"Heryerde tiyatro" fikrini kelimenin tam anlamı ile gerçekleştiren, bildiğimiz tek sanatçısınız. Tiyatro sanatını icra etmek için mutlaka büyük salonlara, sahneye ihtiyaç olmadığını, tiyatro yapılan her yerde para kazanılabileceğini de ispatlıyorsunuz mekanlarınızla. Theatre Cafe'yi, daha önce hiç kafede tiyatroda oyunu izlememiş, böyle bir tecrübe yaşamamış izleyicilere anlatır mısınız?
Tabii. Theatre Cafe içinde yemek yenilen, içecek içilen, aslında eskilerin kabaresi tadında bir mekan. Bunun tek önemli ve farklı tarafı, kabarelerde sadece müzikli ve güldürmeye yönelik gösteriler, skeçler tarzında gösteriler yapılırken, benim Cafe Theatre'ımda dünyadaki örnekleri ile birebir tiyatro oyunları da yapılıyor. Bildiğimiz klasik oyunlar da sahneleniyor. Aynı zamanda da akustik konserler yapılıyor.
Küçük bir kafe ama asıl kazanç mutfak kısmından değil, burada oynadığınız tiyatro oyunlarından, gösterilerinizden geliyordur sanırım. Oyun olduğu zaman kafenizin dolup taşmasından anlıyoruz bunu. Kafe tiyatro fikrini başka tiyatroculara da önerir misiniz?
Öneririm tabi ama patentini aldığım için önce gelip benden izin almaları lazım.

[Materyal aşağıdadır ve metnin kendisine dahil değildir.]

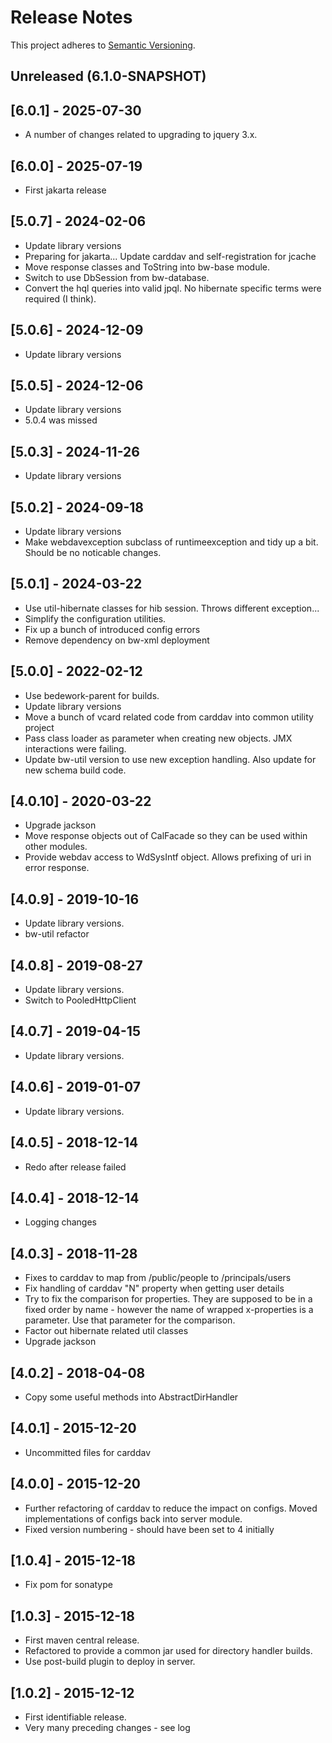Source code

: # Release Notes

This project adheres to [Semantic Versioning](https://semver.org/spec/v2.0.0.html).

## Unreleased (6.1.0-SNAPSHOT)

## [6.0.1] - 2025-07-30
* A number of changes related to upgrading to jquery 3.x.

## [6.0.0] - 2025-07-19
* First jakarta release

## [5.0.7] - 2024-02-06
* Update library versions
* Preparing for jakarta...
  Update carddav and self-registration for jcache
* Move response classes and ToString into bw-base module.
* Switch to use DbSession from bw-database.
* Convert the hql queries into valid jpql. No hibernate specific terms were required (I think).

## [5.0.6] - 2024-12-09
* Update library versions

## [5.0.5] - 2024-12-06
* Update library versions
* 5.0.4 was missed

## [5.0.3] - 2024-11-26
* Update library versions

## [5.0.2] - 2024-09-18
* Update library versions
* Make webdavexception subclass of runtimeexception and tidy up a bit. Should be no noticable changes.

## [5.0.1] - 2024-03-22
* Use util-hibernate classes for hib session. Throws different exception...
* Simplify the configuration utilities.
* Fix up a bunch of introduced config errors
* Remove dependency on bw-xml deployment

## [5.0.0] - 2022-02-12
* Use bedework-parent for builds.
* Update library versions
* Move a bunch of vcard related code from carddav into common utility project
* Pass class loader as parameter when creating new objects. JMX interactions were failing.
* Update bw-util version to use new exception handling.
  Also update for new schema build code.

## [4.0.10] - 2020-03-22
* Upgrade jackson
* Move response objects out of CalFacade so they can be used within other modules.
* Provide webdav access to WdSysIntf object. Allows prefixing of uri in error response.

## [4.0.9] - 2019-10-16
* Update library versions.
* bw-util refactor

## [4.0.8] - 2019-08-27
* Update library versions.
* Switch to PooledHttpClient

## [4.0.7] - 2019-04-15
* Update library versions.

## [4.0.6] - 2019-01-07
* Update library versions.

## [4.0.5] - 2018-12-14
* Redo after release failed

## [4.0.4] - 2018-12-14
* Logging changes

## [4.0.3] - 2018-11-28
* Fixes to carddav to map from /public/people to /principals/users
* Fix handling of carddav "N" property when getting user details
* Try to fix the comparison for properties. They are supposed to be in a fixed order by name - however the name of wrapped x-properties is a parameter. Use that parameter for the comparison.
* Factor out hibernate related util classes
* Upgrade jackson

## [4.0.2] - 2018-04-08
* Copy some useful methods into AbstractDirHandler

## [4.0.1] - 2015-12-20
* Uncommitted files for carddav

## [4.0.0] - 2015-12-20
* Further refactoring of carddav to reduce the impact on configs. Moved implementations of configs back into server module.
* Fixed version numbering - should have been set to 4 initially

## [1.0.4] - 2015-12-18
* Fix pom for sonatype

## [1.0.3] - 2015-12-18
* First maven central release.
* Refactored to provide a common jar used for directory handler builds.
* Use post-build plugin to deploy in server.
 
## [1.0.2] - 2015-12-12
* First identifiable release.
* Very many preceding changes - see log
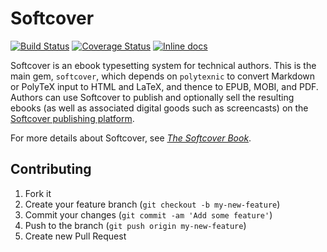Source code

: # Softcover

[![Build Status](https://travis-ci.org/softcover/softcover.png?branch=master)](https://travis-ci.org/softcover/softcover) [![Coverage Status](https://coveralls.io/repos/softcover/softcover/badge.png)](https://coveralls.io/r/softcover/softcover) [![Inline docs](http://inch-pages.github.io/github/softcover/softcover.png)](http://inch-pages.github.io/github/softcover/softcover)

Softcover is an ebook typesetting system for technical authors. This is the main gem, `softcover`, which depends on `polytexnic` to convert Markdown or PolyTeX input to HTML and LaTeX, and thence to EPUB, MOBI, and PDF. Authors can use Softcover to publish and optionally sell the resulting ebooks (as well as associated digital goods such as screencasts) on the [Softcover publishing platform](http://www.softcover.io/).

For more details about Softcover, see [*The Softcover Book*](http://manual.softcover.io/book).

<!--
# Softcover CLI

Command line interface for Softcover.io

## Installation

    $ gem install softcover

## Usage

    $ softcover <command>

## Commands:

* login
* logout
* build:html, build:pdf, build:epub, build:mobi, build:all
* build (aliased to build:html)
* publish
* new

## Development Notes
    $ softcover config:add host=http://localhost:3000

  * use "silence=false" to unsilence spec output:

    $ silence=false bundle exec rspec
-->
## Contributing

1. Fork it
2. Create your feature branch (`git checkout -b my-new-feature`)
3. Commit your changes (`git commit -am 'Add some feature'`)
4. Push to the branch (`git push origin my-new-feature`)
5. Create new Pull Request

Kafe tiyatrodan biraz daha geriye, yine öncülüğünü yaptığınız evde tiyatro fikrinize deyinmek istiyorum. Daha önceki basın serzenişlerinizi dikkate alarak "evde tiyatro"nun, parasızlıktan kendi evinizde tiyatro yapmak olmadığını, seyirciyi rahat hissettirmek için bir apartman katında, ev ortamında tiyatro yapmak olduğunu hemen belirtmek isterim. Yıllarca evde tiyatro yaptınız. Evde tiyatronun avantajları ve zorlukları nelerdir?
Avantajı, gerçekten kendi evinde tiyatro yapıyorsun. İnsanlar sana geliyor. Ben çok tembel bir adamım zaten. O yüzden hayatımın en avantajlı işiydi. Zorlukları da, evde tiyatro yapmak için tüm apartman sakinlerinden izin almak gerekiyor. Herkes de tiyatroya tapmıyor memlekette. Bir müddet sonra alkış sesinden rahatsız oluyorlar, seyircilerin apartmana giriş çıkışından rahatsız oluyorlar. O yüzden de şikayetler başlıyor ama Caddebostan Barlar Sokağı'ndaki ilk evde tiyatrom bu anlamda çok öncü bir yerdi. Müthiş apartman sakinlerinin oturduğu, sanat aşığı insanların oturduğu bir mekandı. Sekiz sene orada her gece kapalı gişe evde tiyatro yaptım.
Cesaretli ve yaratıcı olmak lazım
Evde, hastanede, kafede tiyatro gibi bence altın değerinde fikirlere öncülük ediyor ve uygulayarak istenirse yapılabildiğini gösteriyorsunuz. Buna rağmen yolunuzdan gitme cesaretini gösteren kimseyi göremiyoruz. Sebepleri neler olabilir?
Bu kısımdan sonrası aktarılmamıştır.